Elderly subjects between 65-85 years old will be selected for this experiment.

Number of subjects per group
There will be 10 subjects in each group.

Subject Selection

Subjects of ages 65-85 will be chosen from 3 retirement homes around the valley. Each retirement home will be provided a volunteer sign-up sheet, and of the individuals that sign up per location, 10 will be chosen at random. This is being done in order to prevent bias in the experiment. As a result of a limited budget, this experiment will not be searching for subjects outside the Tempe, Arizona area.

Sources of Error and Bias

Some possible scientific error could result from drug interactions, failure to comply with drug administration and preexisting medical conditions. To fix these sources of error, patients could be monitored periodically or tested each time they come in to make sure they are taking the assigned prescriptions regularly. Furthermore, subjects could be tested for any concurrent or previous drug use that may interfere with the data from this lab. In addition, it may be beneficial to review the subjects' medical records and make sure their preexisting medical conditions are compliant with the drug.

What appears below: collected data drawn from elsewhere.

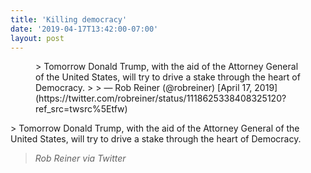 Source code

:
 ```yaml
---
title: 'Killing democracy'
date: '2019-04-17T13:42:00-07:00'
layout: post
---
```


<figure class="wp-block-embed is-type-rich is-provider-twitter wp-block-embed-twitter"><div class="wp-block-embed__wrapper">> Tomorrow Donald Trump, with the aid of the Attorney General of the United States, will try to drive a stake through the heart of Democracy.
> 
> — Rob Reiner (@robreiner) [April 17, 2019](https://twitter.com/robreiner/status/1118625338408325120?ref_src=twsrc%5Etfw)

<script async="" charset="utf-8" src="https://platform.twitter.com/widgets.js"></script></div></figure>> Tomorrow Donald Trump, with the aid of the Attorney General of the United States, will try to drive a stake through the heart of Democracy.
> 
> <cite>Rob Reiner via Twitter</cite>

Bias could result from small test groups, limited pooling area, and age range. Although there are only ten subjects per group, the individuals are chosen at random to minimize experimental bias. Three trials will be run, using the same subjects, to increase the veracity of the results. The limited pooling area is countered by the selection of test subjects from three different retirement homes. The age range was specifically chosen for older individuals 65-85 years old because, statistically speaking, the prevalence of inflammation increases with age, which explains why an older age range was set as the focus group of the experimental subjects.